After the election, the BOD congratulated Boris Johnson on his “historic achievement,” while Jonathan Goldstein of the Jewish Leadership Council (JLC) suggested that the result “showed that Britain remains a place which respects minorities.” The new Conservative government has since deported people who had lived in the United Kingdom for almost all of their lives to Jamaica, and defeated a proposal by Lord Alf Dubs — who escaped Czechoslovakia in 1939 on the Kindertransport — to permit stranded child refugees to join relatives in Britain. Apparently, some kinds of “fear and dismay” still “count for nothing.”

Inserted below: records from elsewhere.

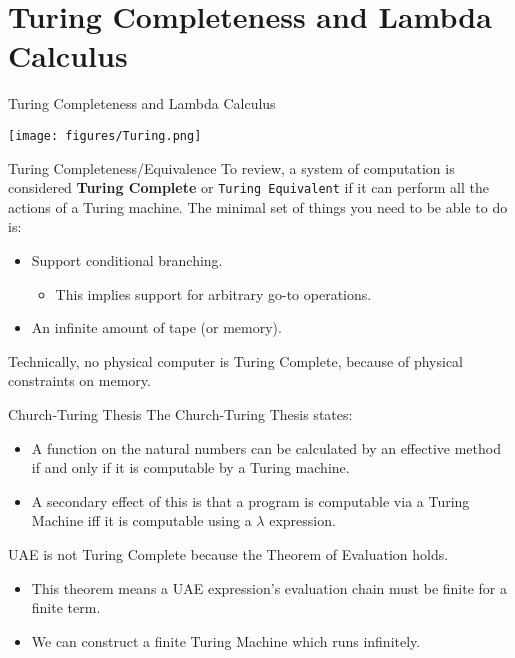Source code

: \documentclass[11pt]{beamer}
\begin{document}
\section[Computability]{Turing Completeness and Lambda Calculus}
\begin{frame}[fragile=singleslide]{Turing Completeness and Lambda Calculus}
\begin{center}
\texttt{[image: figures/Turing.png]}
\end{center}
\end{frame}

\begin{frame}[fragile=singleslide]{Turing Completeness/Equivalence}
To review, a system of computation is considered \textbf{Turing Complete} or \texttt{Turing Equivalent} if it can perform all the actions of a Turing machine.  The minimal set of things you need to be able to do is:
\begin{itemize}
\item Support conditional branching.
\begin{itemize}
\item This implies support for arbitrary go-to operations.
\end{itemize}
\item An infinite amount of tape (or memory).  
\end{itemize}
Technically, no physical computer is Turing Complete, because of physical constraints on memory. 
\end{frame}


\begin{frame}[fragile=singleslide]{Church-Turing Thesis}
The Church-Turing Thesis states: 
\begin{itemize}
\item A function on the natural numbers can be calculated by an effective method if and only if it is computable by a Turing machine.
\item A secondary effect of this is that a program is computable via a Turing Machine iff it is computable using a $\lambda$ expression.
\end{itemize}
UAE is not Turing Complete because the Theorem of Evaluation holds.  
\begin{itemize}
\item This theorem means a UAE expression's evaluation chain must be finite for a finite term.  
\item We can construct a finite Turing Machine which runs infinitely.
\end{itemize}
\end{frame}
\end{document}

Second, the relentless allegations against Labour members drained activist morale. People who joined the party on a surge of idealism and moral conviction found themselves depicted in the national conversation as a racist gang. The resulting disorientation grew worse as seemingly nonpartisan Jewish communal groups endorsed these allegations, and left-wing public figures almost uniformly chose not to rise to the defense of Labour members. It is difficult to convey the mounting dread felt by many of those members as they contemplated the fresh antisemitism controversy that would inevitably erupt anew each summer, and ahead of every local or national election.
More established groups such as the Anti-Defamation League, the American Jewish Committee, AIPAC, and the Simon Wiesenthal Center — which named Corbyn as the world’s worst antisemite of 2019, just ahead of the neo-Nazi who tried to shoot up a synagogue in Halle — have largely kept their powder dry. This is in line with the broader liberal strategy of ignoring and sidelining the Sanders movement rather than confronting it head-on. But AIPAC has already sponsored a Facebook advert alleging that “radicals in the Democratic Party are pushing their anti-Semitic and anti-Israel policies down the throats of the American people,” and is reportedly helping to raise funds for a closely affiliated political action committee that has spent hundreds of thousands of dollars on adverts attacking Bernie Sanders.
The Corbyn experience offers some object lessons in how not to respond to such efforts, if and when they reach critical mass.
1. Don’t try to appease the unappeasable.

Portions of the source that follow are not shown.